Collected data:
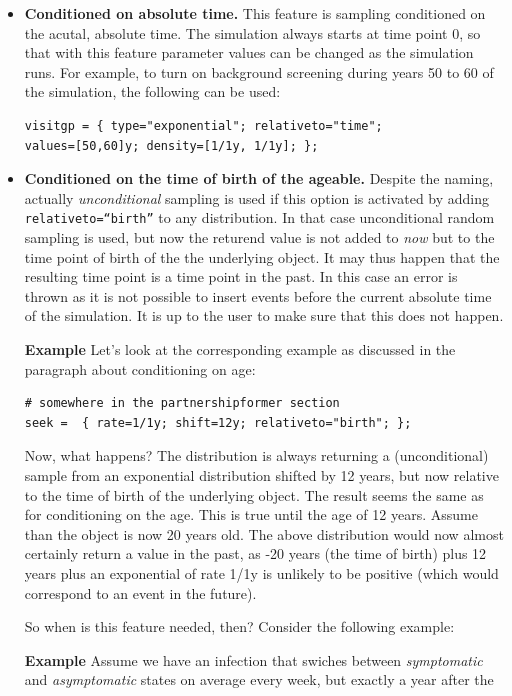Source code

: \documentclass[11pt]{article}
\newenvironment{example}{\par\smallskip\noindent\begingroup\small\textbf{\small Example\enskip}}{\endgroup\par\smallskip}
\begin{document}
\begin{itemize}
\item\textbf{Conditioned on absolute time.} This feature is sampling
conditioned on the acutal, absolute time. The simulation always starts at time
point $0$, so that with this feature parameter values can be changed as the
simulation runs. For example, to turn on background screening during years 50
to 60 of the simulation, the following can be used:
\begin{verbatim}
visitgp = { type="exponential"; relativeto="time";
values=[50,60]y; density=[1/1y, 1/1y]; };
\end{verbatim}

\item\textbf{Conditioned on the time of birth of the ageable.} Despite the
naming, actually \emph{unconditional} sampling is used if this option is
activated by adding \texttt{relativeto=``birth''} to any distribution. In that
case unconditional random sampling is used, but now the returend value is not
added to \emph{now} but to the time point of birth of the the underlying object.
It may thus happen that the resulting time point is a time point in the past. In
this case an error is thrown as it is not possible to insert events before the
current absolute time of the simulation. It is up to the user to make sure that
this does not happen.
\begin{example}
Let's look at the corresponding example as discussed in the paragraph about
conditioning on age:
\begin{verbatim}
# somewhere in the partnershipformer section
seek =  { rate=1/1y; shift=12y; relativeto="birth"; };
\end{verbatim}
Now, what happens? The distribution is always returning a (unconditional) sample
from an exponential distribution shifted by 12 years, but now relative to the
time of birth of the underlying object. The result seems the same as for
conditioning on the age. This is true until the age of 12 years. Assume than
the object is now 20 years old. The above distribution would now almost
certainly return a value in the past, as -20 years (the time of birth) plus 12
years plus an exponential of rate 1/1y is unlikely to be positive (which would
correspond to an event in the future).
\end{example}
So when is this feature needed, then? Consider the following example:
\begin{example} Assume
we have an infection that swiches between \emph{symptomatic} and
\emph{asymptomatic} states on average every week, but exactly a year after the

\end{example}
\end{itemize}
\end{document}

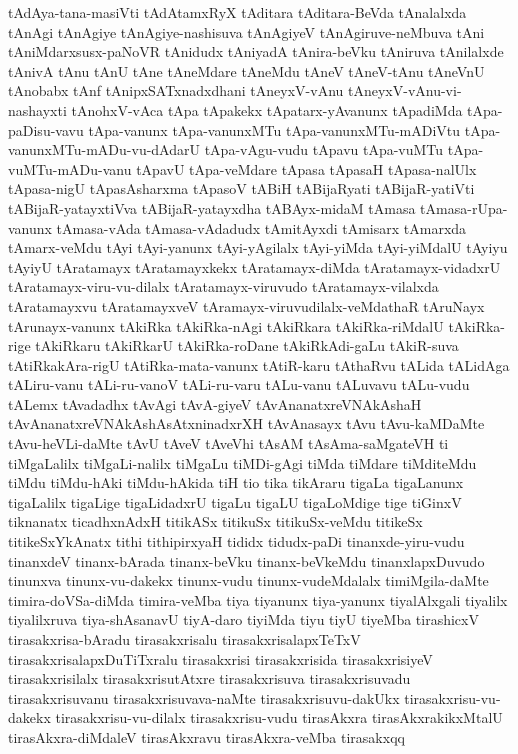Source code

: {tAdAya-tana-masiVti
tAdAtamxRyX
tAditara
tAditara-BeVda
tAnalalxda
tAnAgi
tAnAgiye
tAnAgiye-nashisuva
tAnAgiyeV
tAnAgiruve-neMbuva
tAni
tAniMdarxsusx-paNoVR
tAnidudx
tAniyadA
tAnira-beVku
tAniruva
tAnilalxde
tAnivA
tAnu
tAnU
tAne
tAneMdare
tAneMdu
tAneV
tAneV-tAnu
tAneVnU
tAnobabx
tAnf
tAnipxSATxnadxdhani
tAneyxV-vAnu
tAneyxV-vAnu-vi-nashayxti
tAnohxV-vAca
tApa
tApakekx
tApatarx-yAvanunx
tApadiMda
tApa-paDisu-vavu
tApa-vanunx
tApa-vanunxMTu
tApa-vanunxMTu-mADiVtu
tApa-vanunxMTu-mADu-vu-dAdarU
tApa-vAgu-vudu
tApavu
tApa-vuMTu
tApa-vuMTu-mADu-vanu
tApavU
tApa-veMdare
tApasa
tApasaH
tApasa-nalUlx
tApasa-nigU
tApasAsharxma
tApasoV
tABiH
tABijaRyati
tABijaR-yatiVti
tABijaR-yatayxtiVva
tABijaR-yatayxdha
tABAyx-midaM
tAmasa
tAmasa-rUpa-vanunx
tAmasa-vAda
tAmasa-vAdadudx
tAmitAyxdi
tAmisarx
tAmarxda
tAmarx-veMdu
tAyi
tAyi-yanunx
tAyi-yAgilalx
tAyi-yiMda
tAyi-yiMdalU
tAyiyu
tAyiyU
tAratamayx
tAratamayxkekx
tAratamayx-diMda
tAratamayx-vidadxrU
tAratamayx-viru-vu-dilalx
tAratamayx-viruvudo
tAratamayx-vilalxda
tAratamayxvu
tAratamayxveV
tAramayx-viruvudilalx-veMdathaR
tAruNayx
tArunayx-vanunx
tAkiRka
tAkiRka-nAgi
tAkiRkara
tAkiRka-riMdalU
tAkiRka-rige
tAkiRkaru
tAkiRkarU
tAkiRka-roDane
tAkiRkAdi-gaLu
tAkiR-suva
tAtiRkakAra-rigU
tAtiRka-mata-vanunx
tAtiR-karu
tAthaRvu
tALida
tALidAga
tALiru-vanu
tALi-ru-vanoV
tALi-ru-varu
tALu-vanu
tALuvavu
tALu-vudu
tALemx
tAvadadhx
tAvAgi
tAvA-giyeV
tAvAnanatxreVNAkAshaH
tAvAnanatxreVNAkAshAsAtxninadxrXH
tAvAnasayx
tAvu
tAvu-kaMDaMte
tAvu-heVLi-daMte
tAvU
tAveV
tAveVhi
tAsAM
tAsAma-saMgateVH
ti
tiMgaLalilx
tiMgaLi-nalilx
tiMgaLu
tiMDi-gAgi
tiMda
tiMdare
tiMditeMdu
tiMdu
tiMdu-hAki
tiMdu-hAkida
tiH
tio
tika
tikAraru
tigaLa
tigaLanunx
tigaLalilx
tigaLige
tigaLidadxrU
tigaLu
tigaLU
tigaLoMdige
tige
tiGinxV
tiknanatx
ticadhxnAdxH
titikASx
titikuSx
titikuSx-veMdu
titikeSx
titikeSxYkAnatx
tithi
tithipirxyaH
tididx
tidudx-paDi
tinanxde-yiru-vudu
tinanxdeV
tinanx-bArada
tinanx-beVku
tinanx-beVkeMdu
tinanxlapxDuvudo
tinunxva
tinunx-vu-dakekx
tinunx-vudu
tinunx-vudeMdalalx
timiMgila-daMte
timira-doVSa-diMda
timira-veMba
tiya
tiyanunx
tiya-yanunx
tiyalAlxgali
tiyalilx
tiyalilxruva
tiya-shAsanavU
tiyA-daro
tiyiMda
tiyu
tiyU
tiyeMba
tirashicxV
tirasakxrisa-bAradu
tirasakxrisalu
tirasakxrisalapxTeTxV
tirasakxrisalapxDuTiTxralu
tirasakxrisi
tirasakxrisida
tirasakxrisiyeV
tirasakxrisilalx
tirasakxrisutAtxre
tirasakxrisuva
tirasakxrisuvadu
tirasakxrisuvanu
tirasakxrisuvava-naMte
tirasakxrisuvu-dakUkx
tirasakxrisu-vu-dakekx
tirasakxrisu-vu-dilalx
tirasakxrisu-vudu
tirasAkxra
tirasAkxrakikxMtalU
tirasAkxra-diMdaleV
tirasAkxravu
tirasAkxra-veMba
tirasakxqq
}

What the exercise asks: Go through the entries and return each line where the word "vudu" occurs.

Final answer:
tApa-vAgu-vudu
tALu-vudu
tinanxde-yiru-vudu
tinunx-vudu
tirasakxrisu-vudu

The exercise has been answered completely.